# Blank Boss-style enclosures?



## MattG (Oct 19, 2022)

I did a little research on this, so pretty sure the answer is "no", but I'll try anyway: does anyone know if it's possible to get blank Boss-style enclosures?  (Short of buying super cheap used/broken Boss pedals.)


----------



## WheatAndBarley (Oct 19, 2022)

Your best bet is probably to buy the cheapest non-functioning boss pedal on reverb and refinish it yourself.


----------



## Harry Klippton (Oct 19, 2022)

I thought small bear had them, or at least something similar


----------



## benny_profane (Oct 19, 2022)

Harry Klippton said:


> I thought small bear had them, or at least something similar











						The Bare Box #1,  Plain & Undrilled
					

Small Bear Electronics DIY Parts




					smallbear-electronics.mybigcommerce.com


----------



## MattG (Oct 19, 2022)

Yeah, I saw those.  That gets half-way there, with the knobs being well out of the way of the footswitch.

But as someone in another forum said, "The Boss design is an actual _pedal_, everything else is simply a button."


----------



## Bricksnbeatles (Oct 19, 2022)

Nope. I’ve done plenty of research on this. There was one company that was making something vaguely boss-like but they were absurdly expensive. Best bet is buying cheap boss pedals locally on Craigslist.
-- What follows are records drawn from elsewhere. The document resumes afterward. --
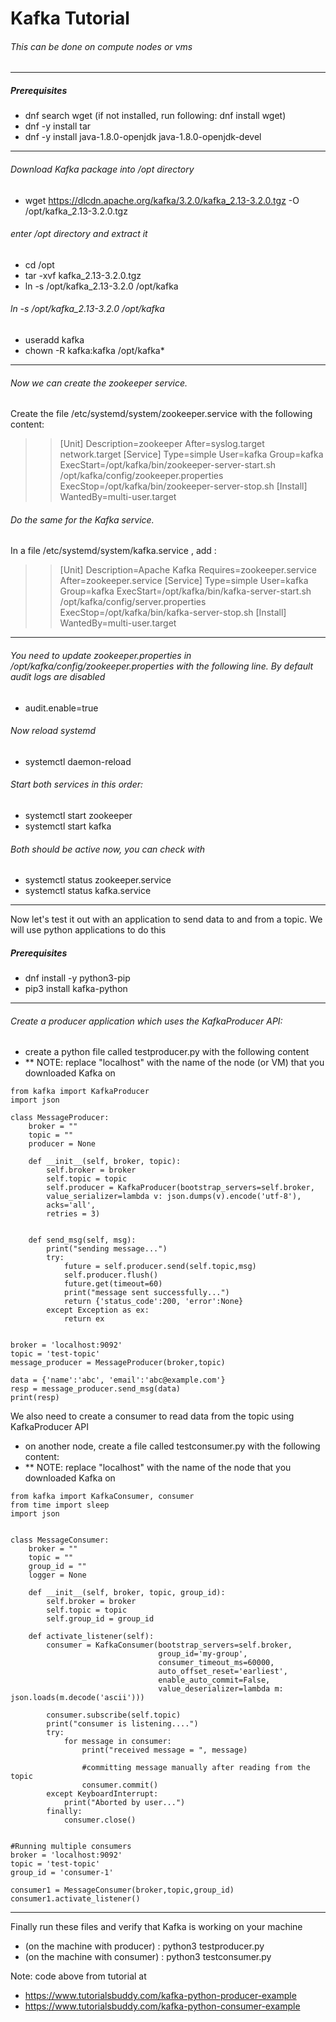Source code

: # Kafka Tutorial
###### This can be done on compute nodes or vms
---
#####  Prerequisites
- dnf search wget (if not installed, run following: dnf install wget) 
- dnf -y install tar
- dnf -y install java-1.8.0-openjdk java-1.8.0-openjdk-devel
---
######  Download Kafka package into /opt directory 
- wget https://dlcdn.apache.org/kafka/3.2.0/kafka_2.13-3.2.0.tgz -O /opt/kafka_2.13-3.2.0.tgz
######  enter /opt directory and extract it 
- cd /opt
- tar -xvf kafka_2.13-3.2.0.tgz 
- ln -s /opt/kafka_2.13-3.2.0 /opt/kafka
######  ln -s /opt/kafka_2.13-3.2.0 /opt/kafka
- useradd kafka
- chown -R kafka:kafka /opt/kafka*
---
###### Now we can create the zookeeper service. 
Create the file /etc/systemd/system/zookeeper.service with the following content:

 
>>[Unit]
Description=zookeeper
After=syslog.target network.target
[Service]
Type=simple
User=kafka
Group=kafka
ExecStart=/opt/kafka/bin/zookeeper-server-start.sh /opt/kafka/config/zookeeper.properties
ExecStop=/opt/kafka/bin/zookeeper-server-stop.sh
[Install]
WantedBy=multi-user.target

###### Do the same for the Kafka service. 
In a file /etc/systemd/system/kafka.service , add :

>>[Unit]
Description=Apache Kafka
Requires=zookeeper.service
After=zookeeper.service
[Service]
Type=simple
User=kafka
Group=kafka
ExecStart=/opt/kafka/bin/kafka-server-start.sh /opt/kafka/config/server.properties
ExecStop=/opt/kafka/bin/kafka-server-stop.sh
[Install]
WantedBy=multi-user.target
---
######  You need to update zookeeper.properties in /opt/kafka/config/zookeeper.properties with the following line. By default audit logs are disabled
- audit.enable=true 
######  Now reload systemd
- systemctl daemon-reload 
######  Start both services in this order: 
- systemctl start zookeeper 
- systemctl start kafka
######  Both should be active now, you can check with
- systemctl status zookeeper.service 
- systemctl status kafka.service
---
Now let's test it out with an application to send data to and from a topic. We will use python applications to do this
#####  Prerequisites
- dnf install -y python3-pip
- pip3 install kafka-python 
---
######  Create a producer application which uses the KafkaProducer API:
- create a python file called testproducer.py with the following content
- ** NOTE: replace "localhost" with the name of the node (or VM) that you downloaded Kafka on
```
from kafka import KafkaProducer
import json

class MessageProducer:
    broker = ""
    topic = ""
    producer = None

    def __init__(self, broker, topic):
        self.broker = broker
        self.topic = topic
        self.producer = KafkaProducer(bootstrap_servers=self.broker,
        value_serializer=lambda v: json.dumps(v).encode('utf-8'),
        acks='all',
        retries = 3)


    def send_msg(self, msg):
        print("sending message...")
        try:
            future = self.producer.send(self.topic,msg)
            self.producer.flush()
            future.get(timeout=60)
            print("message sent successfully...")
            return {'status_code':200, 'error':None}
        except Exception as ex:
            return ex


broker = 'localhost:9092'
topic = 'test-topic'
message_producer = MessageProducer(broker,topic)

data = {'name':'abc', 'email':'abc@example.com'}
resp = message_producer.send_msg(data)
print(resp)
```
 We also need to create a consumer to read data from the topic using KafkaProducer API
 
- on another node, create a file called testconsumer.py with the following content:
- ** NOTE: replace "localhost" with the name of the node that you downloaded Kafka on

```
from kafka import KafkaConsumer, consumer
from time import sleep
import json


class MessageConsumer:
    broker = ""
    topic = ""
    group_id = ""
    logger = None

    def __init__(self, broker, topic, group_id):
        self.broker = broker
        self.topic = topic
        self.group_id = group_id

    def activate_listener(self):
        consumer = KafkaConsumer(bootstrap_servers=self.broker,
                                 group_id='my-group',
                                 consumer_timeout_ms=60000,
                                 auto_offset_reset='earliest',
                                 enable_auto_commit=False,
                                 value_deserializer=lambda m: json.loads(m.decode('ascii')))

        consumer.subscribe(self.topic)
        print("consumer is listening....")
        try:
            for message in consumer:
                print("received message = ", message)

                #committing message manually after reading from the topic
                consumer.commit()
        except KeyboardInterrupt:
            print("Aborted by user...")
        finally:
            consumer.close()


#Running multiple consumers
broker = 'localhost:9092'
topic = 'test-topic'
group_id = 'consumer-1'

consumer1 = MessageConsumer(broker,topic,group_id)
consumer1.activate_listener()

```
---
Finally run these files and verify that Kafka is working on your machine 

- (on the machine with producer) : python3 testproducer.py
- (on the machine with consumer) : python3 testconsumer.py 

Note: code above from tutorial at 
- https://www.tutorialsbuddy.com/kafka-python-producer-example
- https://www.tutorialsbuddy.com/kafka-python-consumer-example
I have a few projects in the works with boss enclosures that are currently secret to all but a select few people, but I’ll hopefully be posting more about them soon. Boss enclosures are difficult and relatively expensive to come across to say the least 😅


----------



## MattG (Oct 19, 2022)

I wonder if someone like Tayda could offer enough volume to contract with the factory that makes Boss enclosures, and offer them to the DIY community.


----------



## Bricksnbeatles (Oct 19, 2022)

MattG said:


> I wonder if someone like Tayda could offer enough volume to contract with the factory that makes Boss enclosures, and offer them to the DIY community.


im pretty sure boss has a ton of protections for their IP to prevent that from happening


----------



## mnemonic (Oct 19, 2022)

I wonder if boss does have any kind of trademark or patent on the case shape. 

ISP use roughly the same shape for their decimator noise gate, so I would guess not?


----------



## MattG (Oct 19, 2022)

Boss has been using that style for so long, it’s possible some IP protections have expired.


----------



## music6000 (Oct 19, 2022)

MattG said:


> Yeah, I saw those.  That gets half-way there, with the knobs being well out of the way of the footswitch.
> 
> But as someone in another forum said, "The Boss design is an actual _pedal_, everything else is simply a button."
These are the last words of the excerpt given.